## [The data]

________________________________________

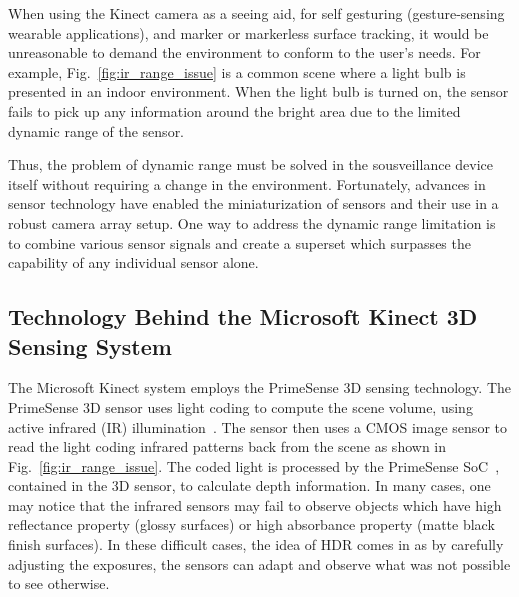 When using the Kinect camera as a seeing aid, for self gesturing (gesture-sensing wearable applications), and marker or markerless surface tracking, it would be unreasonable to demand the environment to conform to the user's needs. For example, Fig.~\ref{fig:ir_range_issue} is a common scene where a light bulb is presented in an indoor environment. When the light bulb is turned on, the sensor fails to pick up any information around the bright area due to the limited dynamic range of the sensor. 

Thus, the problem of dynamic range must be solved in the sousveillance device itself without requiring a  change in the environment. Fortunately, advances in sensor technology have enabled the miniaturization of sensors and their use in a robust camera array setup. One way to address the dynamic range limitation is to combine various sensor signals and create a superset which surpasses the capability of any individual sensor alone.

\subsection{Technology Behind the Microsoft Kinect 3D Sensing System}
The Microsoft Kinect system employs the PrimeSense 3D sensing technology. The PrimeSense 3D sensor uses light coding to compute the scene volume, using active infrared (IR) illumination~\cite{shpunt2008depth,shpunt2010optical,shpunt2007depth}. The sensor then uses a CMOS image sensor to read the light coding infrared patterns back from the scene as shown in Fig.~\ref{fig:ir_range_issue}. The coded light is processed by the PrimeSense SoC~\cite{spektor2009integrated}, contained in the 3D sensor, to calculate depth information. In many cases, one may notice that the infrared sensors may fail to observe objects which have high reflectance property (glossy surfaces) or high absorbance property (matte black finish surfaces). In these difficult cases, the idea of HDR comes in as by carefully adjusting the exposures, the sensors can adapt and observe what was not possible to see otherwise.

________________________________________

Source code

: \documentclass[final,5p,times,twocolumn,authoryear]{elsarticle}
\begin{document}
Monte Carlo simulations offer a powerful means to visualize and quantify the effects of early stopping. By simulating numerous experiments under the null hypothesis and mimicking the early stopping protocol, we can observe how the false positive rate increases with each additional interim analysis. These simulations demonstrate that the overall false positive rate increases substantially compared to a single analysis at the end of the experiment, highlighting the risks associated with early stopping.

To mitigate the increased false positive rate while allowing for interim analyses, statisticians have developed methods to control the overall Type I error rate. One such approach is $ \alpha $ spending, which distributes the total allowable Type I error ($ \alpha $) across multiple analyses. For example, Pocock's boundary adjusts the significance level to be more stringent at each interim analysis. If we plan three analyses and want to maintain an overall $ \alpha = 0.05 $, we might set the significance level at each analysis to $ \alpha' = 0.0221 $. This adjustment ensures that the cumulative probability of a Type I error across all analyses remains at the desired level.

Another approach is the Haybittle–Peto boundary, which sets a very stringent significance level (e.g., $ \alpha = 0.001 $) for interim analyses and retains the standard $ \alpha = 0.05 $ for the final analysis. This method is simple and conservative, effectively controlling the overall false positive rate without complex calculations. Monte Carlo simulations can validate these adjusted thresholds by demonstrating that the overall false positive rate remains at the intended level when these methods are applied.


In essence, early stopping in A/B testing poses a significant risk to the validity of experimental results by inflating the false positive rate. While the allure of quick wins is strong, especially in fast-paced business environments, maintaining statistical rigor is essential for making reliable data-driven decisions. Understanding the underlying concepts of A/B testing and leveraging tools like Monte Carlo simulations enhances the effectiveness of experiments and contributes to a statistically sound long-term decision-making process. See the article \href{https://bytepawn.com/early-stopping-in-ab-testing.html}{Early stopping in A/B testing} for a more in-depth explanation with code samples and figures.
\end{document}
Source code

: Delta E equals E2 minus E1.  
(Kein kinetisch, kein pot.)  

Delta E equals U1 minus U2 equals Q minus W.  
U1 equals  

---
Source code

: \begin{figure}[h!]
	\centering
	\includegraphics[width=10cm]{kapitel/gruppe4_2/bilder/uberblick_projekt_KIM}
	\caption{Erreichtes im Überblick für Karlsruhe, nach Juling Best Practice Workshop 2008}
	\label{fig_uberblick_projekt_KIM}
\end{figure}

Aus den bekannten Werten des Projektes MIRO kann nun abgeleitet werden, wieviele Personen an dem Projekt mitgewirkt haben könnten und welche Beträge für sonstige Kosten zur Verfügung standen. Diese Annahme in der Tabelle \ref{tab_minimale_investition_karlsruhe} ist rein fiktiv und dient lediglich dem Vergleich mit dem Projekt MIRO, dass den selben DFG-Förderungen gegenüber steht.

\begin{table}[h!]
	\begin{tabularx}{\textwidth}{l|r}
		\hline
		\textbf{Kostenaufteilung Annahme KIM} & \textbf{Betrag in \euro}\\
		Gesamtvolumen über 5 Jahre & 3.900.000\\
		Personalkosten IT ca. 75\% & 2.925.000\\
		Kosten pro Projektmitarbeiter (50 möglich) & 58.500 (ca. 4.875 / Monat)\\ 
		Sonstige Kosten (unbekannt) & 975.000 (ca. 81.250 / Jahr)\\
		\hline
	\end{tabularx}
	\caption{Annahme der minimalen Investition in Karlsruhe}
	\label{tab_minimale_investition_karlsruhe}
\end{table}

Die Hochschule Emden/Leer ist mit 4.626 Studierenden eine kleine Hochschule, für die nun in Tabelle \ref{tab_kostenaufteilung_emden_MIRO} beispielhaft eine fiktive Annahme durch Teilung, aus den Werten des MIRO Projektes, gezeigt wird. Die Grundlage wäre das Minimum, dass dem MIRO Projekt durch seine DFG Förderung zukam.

________________________________________

## [Problem requirements]
Tally every line of the listing that holds the string "Delta", then give the number by itself.

## [Reply]
2